As well as possessing chameleon-like qualities Michael X is shown to be a born networker. His access to prominent figures in both the counterculture movement and the political underground, ensured his presence at many of the big events of the era: the Notting Hill riots; the Wholly Communion; the Dialectics of Liberation Conference; and the setting up of the London Free School. He was pretty much ubiquitous.
Michael X is far from being a hagiographic work. Williams isn’t seeking to retrospectively exonerate his man, or portray him as an out and out victim. It quickly becomes evident, however, that British newspapers in the 1960s - with an eye on events across the Atlantic - were keen to raise the spectre of race-war here. Michael X’s demonic public persona was, therefore, essentially a press construct. That said, shameless self-promoter that he was, de Freitas was more than happy to step up to the plate and become their black bogeyman.
As well as being a thoroughly researched book, its author has a sharp eye for the absurd, and it’s worth pointing out that there are many comic moments in this biography. A trip to Timbuktu by Michael X, Alexander Trocchi and Nigel Samuel, to find a fabled African university is cut short when they discover that it closed down sometime in the Sixteenth century. The sudden appearance of the black revolutionary’s mother in Britain, wearing a bright red quilted bathrobe, is also memorable.

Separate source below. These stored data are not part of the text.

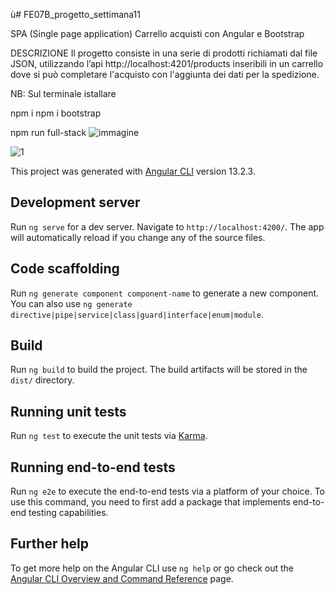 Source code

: ù# FE07B_progetto_settimana11

SPA (Single page application) Carrello acquisti con Angular e Bootstrap 

DESCRIZIONE
Il progetto consiste in una serie di prodotti richiamati dal file JSON, 
utilizzando l’api http://localhost:4201/products 
inseribili in un carrello dove si può completare l'acquisto con l'aggiunta dei dati per la spedizione.

NB: Sul terminale istallare

npm i
npm i bootstrap

npm run full-stack
![immagine](https://user-images.githubusercontent.com/98649610/162750658-3afc8e77-d1e2-4bcd-9853-3409a0007f00.png)


![1](https://user-images.githubusercontent.com/98649610/162751637-dab0d335-805b-4fd0-bf4e-246d7be3a9a5.JPG)







This project was generated with [Angular CLI](https://github.com/angular/angular-cli) version 13.2.3.

## Development server

Run `ng serve` for a dev server. Navigate to `http://localhost:4200/`. The app will automatically reload if you change any of the source files.

## Code scaffolding

Run `ng generate component component-name` to generate a new component. You can also use `ng generate directive|pipe|service|class|guard|interface|enum|module`.

## Build

Run `ng build` to build the project. The build artifacts will be stored in the `dist/` directory.

## Running unit tests

Run `ng test` to execute the unit tests via [Karma](https://karma-runner.github.io).

## Running end-to-end tests

Run `ng e2e` to execute the end-to-end tests via a platform of your choice. To use this command, you need to first add a package that implements end-to-end testing capabilities.

## Further help

To get more help on the Angular CLI use `ng help` or go check out the [Angular CLI Overview and Command Reference](https://angular.io/cli) page.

From a Welsh point of view there are interesting episodes. Britain’s original multi-ethnic community, Cardiff’s Tiger Bay, is eulogised by its one-time resident. The
Commonwealth Arts Festival of 1965, also in Cardiff, is portrayed as an hilarious Dionysian romp. And Michael X’s spell in Swansea prison, peering out over the lime pit where hanged prisoners were buried, eerily foreshadows his own fate.
By the time of his own demise at the end of a hangman’s rope, Michael X had become oddly emblematic of the Sixties. Having fled London to set up a commune in rural Trinidad, the idyll ends horribly with murder, in an atmosphere of drug-aided paranoia. Whilst never on the scale of Manson’s Spahn Ranch nightmare, or Jim Jones’s, later, Guyanese religious massacre, there is still an air of Utopia turned sour, and of a leader with ever diminishing power, unable to deliver on his promises.
It’s telling that while a band of Michael X’s white liberal celeb friends were trying to free him from the death penalty, the Trinidadian public were keen to see him swing. During his incarceration calypsos were composed with titles like
One to Hang and
Hang Him. Thus Michael X’s life ends with a characteristic air of carnival, like those he had attended as a child, and the one he had been instrumental in setting up in Notting Hill.
Michael X: A Life in Black and White is an absolute belter of a biography. It’s published by Century and is on sale now.